= TASK TO COMPLETE =
Once the line containing "Lưu ý rằng bạn" is found, copy that line and all remaining lines of the records exactly, including the last one, and add nothing.

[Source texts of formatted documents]
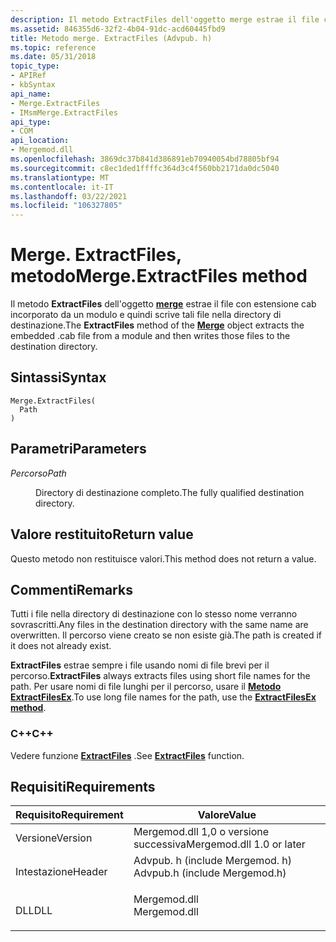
 ```yaml
---
description: Il metodo ExtractFiles dell'oggetto merge estrae il file con estensione cab incorporato da un modulo e quindi scrive tali file nella directory di destinazione.
ms.assetid: 846355d6-32f2-4b04-91dc-acd60445fbd9
title: Metodo merge. ExtractFiles (Advpub. h)
ms.topic: reference
ms.date: 05/31/2018
topic_type:
- APIRef
- kbSyntax
api_name:
- Merge.ExtractFiles
- IMsmMerge.ExtractFiles
api_type:
- COM
api_location:
- Mergemod.dll
ms.openlocfilehash: 3869dc37b841d386891eb70940054bd78805bf94
ms.sourcegitcommit: c8ec1ded1ffffc364d3c4f560bb2171da0dc5040
ms.translationtype: MT
ms.contentlocale: it-IT
ms.lasthandoff: 03/22/2021
ms.locfileid: "106327805"
---
```

# <a name="mergeextractfiles-method"></a><span data-ttu-id="14a31-103">Merge. ExtractFiles, metodo</span><span class="sxs-lookup"><span data-stu-id="14a31-103">Merge.ExtractFiles method</span></span>

<span data-ttu-id="14a31-104">Il metodo **ExtractFiles** dell'oggetto [**merge**](merge-object.md) estrae il file con estensione cab incorporato da un modulo e quindi scrive tali file nella directory di destinazione.</span><span class="sxs-lookup"><span data-stu-id="14a31-104">The **ExtractFiles** method of the [**Merge**](merge-object.md) object extracts the embedded .cab file from a module and then writes those files to the destination directory.</span></span>

## <a name="syntax"></a><span data-ttu-id="14a31-105">Sintassi</span><span class="sxs-lookup"><span data-stu-id="14a31-105">Syntax</span></span>


```JScript
Merge.ExtractFiles(
  Path
)
```



## <a name="parameters"></a><span data-ttu-id="14a31-106">Parametri</span><span class="sxs-lookup"><span data-stu-id="14a31-106">Parameters</span></span>

<dl> <dt>

<span data-ttu-id="14a31-107">*Percorso*</span><span class="sxs-lookup"><span data-stu-id="14a31-107">*Path*</span></span> 
</dt> <dd>

<span data-ttu-id="14a31-108">Directory di destinazione completo.</span><span class="sxs-lookup"><span data-stu-id="14a31-108">The fully qualified destination directory.</span></span>

</dd> </dl>

## <a name="return-value"></a><span data-ttu-id="14a31-109">Valore restituito</span><span class="sxs-lookup"><span data-stu-id="14a31-109">Return value</span></span>

<span data-ttu-id="14a31-110">Questo metodo non restituisce valori.</span><span class="sxs-lookup"><span data-stu-id="14a31-110">This method does not return a value.</span></span>

## <a name="remarks"></a><span data-ttu-id="14a31-111">Commenti</span><span class="sxs-lookup"><span data-stu-id="14a31-111">Remarks</span></span>

<span data-ttu-id="14a31-112">Tutti i file nella directory di destinazione con lo stesso nome verranno sovrascritti.</span><span class="sxs-lookup"><span data-stu-id="14a31-112">Any files in the destination directory with the same name are overwritten.</span></span> <span data-ttu-id="14a31-113">Il percorso viene creato se non esiste già.</span><span class="sxs-lookup"><span data-stu-id="14a31-113">The path is created if it does not already exist.</span></span>

<span data-ttu-id="14a31-114">**ExtractFiles** estrae sempre i file usando nomi di file brevi per il percorso.</span><span class="sxs-lookup"><span data-stu-id="14a31-114">**ExtractFiles** always extracts files using short file names for the path.</span></span> <span data-ttu-id="14a31-115">Per usare nomi di file lunghi per il percorso, usare il [**Metodo ExtractFilesEx**](merge-extractfilesex.md).</span><span class="sxs-lookup"><span data-stu-id="14a31-115">To use long file names for the path, use the [**ExtractFilesEx method**](merge-extractfilesex.md).</span></span>

### <a name="c"></a><span data-ttu-id="14a31-116">C++</span><span class="sxs-lookup"><span data-stu-id="14a31-116">C++</span></span>

<span data-ttu-id="14a31-117">Vedere funzione [**ExtractFiles**](/windows/win32/api/mergemod/nf-mergemod-imsmmerge-extractfiles) .</span><span class="sxs-lookup"><span data-stu-id="14a31-117">See [**ExtractFiles**](/windows/win32/api/mergemod/nf-mergemod-imsmmerge-extractfiles) function.</span></span>

## <a name="requirements"></a><span data-ttu-id="14a31-118">Requisiti</span><span class="sxs-lookup"><span data-stu-id="14a31-118">Requirements</span></span>



| <span data-ttu-id="14a31-119">Requisito</span><span class="sxs-lookup"><span data-stu-id="14a31-119">Requirement</span></span> | <span data-ttu-id="14a31-120">Valore</span><span class="sxs-lookup"><span data-stu-id="14a31-120">Value</span></span> |
|--------------------|----------------------------------------------------------------------------------------------------------|
| <span data-ttu-id="14a31-121">Versione</span><span class="sxs-lookup"><span data-stu-id="14a31-121">Version</span></span><br/> | <span data-ttu-id="14a31-122">Mergemod.dll 1,0 o versione successiva</span><span class="sxs-lookup"><span data-stu-id="14a31-122">Mergemod.dll 1.0 or later</span></span><br/>                                                                     |
| <span data-ttu-id="14a31-123">Intestazione</span><span class="sxs-lookup"><span data-stu-id="14a31-123">Header</span></span><br/>  | <dl> <span data-ttu-id="14a31-124"><dt>Advpub. h (include Mergemod. h)</dt></span><span class="sxs-lookup"><span data-stu-id="14a31-124"><dt>Advpub.h (include Mergemod.h)</dt></span></span> </dl> |
| <span data-ttu-id="14a31-125">DLL</span><span class="sxs-lookup"><span data-stu-id="14a31-125">DLL</span></span><br/>     | <dl> <span data-ttu-id="14a31-126"><dt>Mergemod.dll</dt></span><span class="sxs-lookup"><span data-stu-id="14a31-126"><dt>Mergemod.dll</dt></span></span> </dl>                  |



 

 
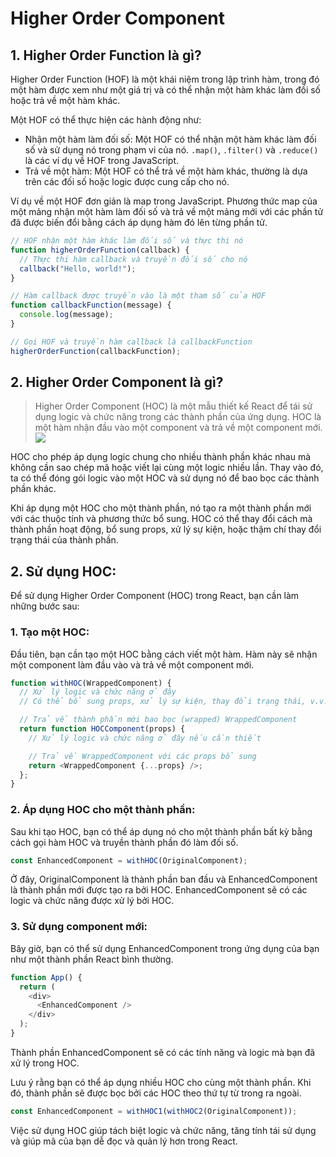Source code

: # Higher Order Component

## 1. Higher Order Function là gì?

Higher Order Function (HOF) là một khái niệm trong lập trình hàm, trong đó một hàm được xem như một giá trị và có thể nhận một hàm khác làm đối số hoặc trả về một hàm khác.

Một HOF có thể thực hiện các hành động như:

- Nhận một hàm làm đối số: Một HOF có thể nhận một hàm khác làm đối số và sử dụng nó trong phạm vi của nó. `.map()`, `.filter()` và `.reduce()` là các ví dụ về HOF trong JavaScript.
- Trả về một hàm: Một HOF có thể trả về một hàm khác, thường là dựa trên các đối số hoặc logic được cung cấp cho nó.

Ví dụ về một HOF đơn giản là map trong JavaScript. Phương thức map của một mảng nhận một hàm làm đối số và trả về một mảng mới với các phần tử đã được biến đổi bằng cách áp dụng hàm đó lên từng phần tử.

```js
// HOF nhận một hàm khác làm đối số và thực thi nó
function higherOrderFunction(callback) {
  // Thực thi hàm callback và truyền đối số cho nó
  callback("Hello, world!");
}

// Hàm callback được truyền vào là một tham số của HOF
function callbackFunction(message) {
  console.log(message);
}

// Gọi HOF và truyền hàm callback là callbackFunction
higherOrderFunction(callbackFunction);
```

## 2. Higher Order Component là gì?

> Higher Order Component (HOC) là một mẫu thiết kế React để tái sử dụng logic và chức năng trong các thành phần của ứng dụng. HOC là một hàm nhận đầu vào một component và trả về một component mới.
> ![](https://www.developerway.com/assets/higher-order-components/example.png)

HOC cho phép áp dụng logic chung cho nhiều thành phần khác nhau mà không cần sao chép mã hoặc viết lại cùng một logic nhiều lần. Thay vào đó, ta có thể đóng gói logic vào một HOC và sử dụng nó để bao bọc các thành phần khác.

Khi áp dụng một HOC cho một thành phần, nó tạo ra một thành phần mới với các thuộc tính và phương thức bổ sung. HOC có thể thay đổi cách mà thành phần hoạt động, bổ sung props, xử lý sự kiện, hoặc thậm chí thay đổi trạng thái của thành phần.

## 2. Sử dụng HOC:

Để sử dụng Higher Order Component (HOC) trong React, bạn cần làm những bước sau:

### 1. Tạo một HOC:

Đầu tiên, bạn cần tạo một HOC bằng cách viết một hàm. Hàm này sẽ nhận một component làm đầu vào và trả về một component mới.

```js
function withHOC(WrappedComponent) {
  // Xử lý logic và chức năng ở đây
  // Có thể bổ sung props, xử lý sự kiện, thay đổi trạng thái, v.v.

  // Trả về thành phần mới bao bọc (wrapped) WrappedComponent
  return function HOCComponent(props) {
    // Xử lý logic và chức năng ở đây nếu cần thiết

    // Trả về WrappedComponent với các props bổ sung
    return <WrappedComponent {...props} />;
  };
}
```

### 2. Áp dụng HOC cho một thành phần:

Sau khi tạo HOC, bạn có thể áp dụng nó cho một thành phần bất kỳ bằng cách gọi hàm HOC và truyền thành phần đó làm đối số.

```js
const EnhancedComponent = withHOC(OriginalComponent);
```

Ở đây, OriginalComponent là thành phần ban đầu và EnhancedComponent là thành phần mới được tạo ra bởi HOC. EnhancedComponent sẽ có các logic và chức năng được xử lý bởi HOC.

### 3. Sử dụng component mới:

Bây giờ, bạn có thể sử dụng EnhancedComponent trong ứng dụng của bạn như một thành phần React bình thường.

```js
function App() {
  return (
    <div>
      <EnhancedComponent />
    </div>
  );
}
```

Thành phần EnhancedComponent sẽ có các tính năng và logic mà bạn đã xử lý trong HOC.

Lưu ý rằng bạn có thể áp dụng nhiều HOC cho cùng một thành phần. Khi đó, thành phần sẽ được bọc bởi các HOC theo thứ tự từ trong ra ngoài.

```js
const EnhancedComponent = withHOC1(withHOC2(OriginalComponent));
```

Việc sử dụng HOC giúp tách biệt logic và chức năng, tăng tính tái sử dụng và giúp mã của bạn dễ đọc và quản lý hơn trong React.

= EXERCISE SOLUTION =
Lưu ý rằng bạn có thể áp dụng nhiều HOC cho cùng một thành phần. Khi đó, thành phần sẽ được bọc bởi các HOC theo thứ tự từ trong ra ngoài.

```js
const EnhancedComponent = withHOC1(withHOC2(OriginalComponent));
```

Việc sử dụng HOC giúp tách biệt logic và chức năng, tăng tính tái sử dụng và giúp mã của bạn dễ đọc và quản lý hơn trong React.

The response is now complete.